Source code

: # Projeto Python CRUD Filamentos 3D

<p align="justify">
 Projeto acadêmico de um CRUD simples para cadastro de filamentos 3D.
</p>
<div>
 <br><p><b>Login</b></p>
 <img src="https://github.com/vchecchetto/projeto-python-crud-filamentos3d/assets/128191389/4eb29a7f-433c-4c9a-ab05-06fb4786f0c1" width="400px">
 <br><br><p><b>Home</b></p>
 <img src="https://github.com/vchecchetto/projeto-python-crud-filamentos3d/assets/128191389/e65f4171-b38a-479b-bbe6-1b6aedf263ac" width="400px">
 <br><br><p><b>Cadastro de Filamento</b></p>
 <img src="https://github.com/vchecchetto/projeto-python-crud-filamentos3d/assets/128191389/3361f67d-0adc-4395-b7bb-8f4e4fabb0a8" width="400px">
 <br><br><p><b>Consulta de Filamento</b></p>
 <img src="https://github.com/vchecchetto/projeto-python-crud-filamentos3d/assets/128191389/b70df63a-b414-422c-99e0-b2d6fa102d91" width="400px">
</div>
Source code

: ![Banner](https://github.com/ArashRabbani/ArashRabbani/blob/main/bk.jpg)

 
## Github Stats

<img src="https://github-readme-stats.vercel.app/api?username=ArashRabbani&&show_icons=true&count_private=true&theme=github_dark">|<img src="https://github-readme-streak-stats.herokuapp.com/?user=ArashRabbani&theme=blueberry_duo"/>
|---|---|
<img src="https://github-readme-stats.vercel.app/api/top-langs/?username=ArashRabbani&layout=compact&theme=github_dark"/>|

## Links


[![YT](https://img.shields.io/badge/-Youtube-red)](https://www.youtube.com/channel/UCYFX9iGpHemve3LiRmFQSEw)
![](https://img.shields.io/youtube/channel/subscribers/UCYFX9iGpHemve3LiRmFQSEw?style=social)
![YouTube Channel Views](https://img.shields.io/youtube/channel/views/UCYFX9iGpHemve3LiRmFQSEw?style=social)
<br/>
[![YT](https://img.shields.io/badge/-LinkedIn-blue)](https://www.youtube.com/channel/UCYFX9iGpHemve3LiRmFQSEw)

Task to complete
Your reply should be the material above, repeated word for word.

Final answer
Source code

: # Projeto Python CRUD Filamentos 3D

<p align="justify">
 Projeto acadêmico de um CRUD simples para cadastro de filamentos 3D.
</p>
<div>
 <br><p><b>Login</b></p>
 <img src="https://github.com/vchecchetto/projeto-python-crud-filamentos3d/assets/128191389/4eb29a7f-433c-4c9a-ab05-06fb4786f0c1" width="400px">
 <br><br><p><b>Home</b></p>
 <img src="https://github.com/vchecchetto/projeto-python-crud-filamentos3d/assets/128191389/e65f4171-b38a-479b-bbe6-1b6aedf263ac" width="400px">
 <br><br><p><b>Cadastro de Filamento</b></p>
 <img src="https://github.com/vchecchetto/projeto-python-crud-filamentos3d/assets/128191389/3361f67d-0adc-4395-b7bb-8f4e4fabb0a8" width="400px">
 <br><br><p><b>Consulta de Filamento</b></p>
 <img src="https://github.com/vchecchetto/projeto-python-crud-filamentos3d/assets/128191389/b70df63a-b414-422c-99e0-b2d6fa102d91" width="400px">
</div>
Source code

: ![Banner](https://github.com/ArashRabbani/ArashRabbani/blob/main/bk.jpg)

 
## Github Stats

<img src="https://github-readme-stats.vercel.app/api?username=ArashRabbani&&show_icons=true&count_private=true&theme=github_dark">|<img src="https://github-readme-streak-stats.herokuapp.com/?user=ArashRabbani&theme=blueberry_duo"/>
|---|---|
<img src="https://github-readme-stats.vercel.app/api/top-langs/?username=ArashRabbani&layout=compact&theme=github_dark"/>|

## Links


[![YT](https://img.shields.io/badge/-Youtube-red)](https://www.youtube.com/channel/UCYFX9iGpHemve3LiRmFQSEw)
![](https://img.shields.io/youtube/channel/subscribers/UCYFX9iGpHemve3LiRmFQSEw?style=social)
![YouTube Channel Views](https://img.shields.io/youtube/channel/views/UCYFX9iGpHemve3LiRmFQSEw?style=social)
<br/>
[![YT](https://img.shields.io/badge/-LinkedIn-blue)](https://www.youtube.com/channel/UCYFX9iGpHemve3LiRmFQSEw)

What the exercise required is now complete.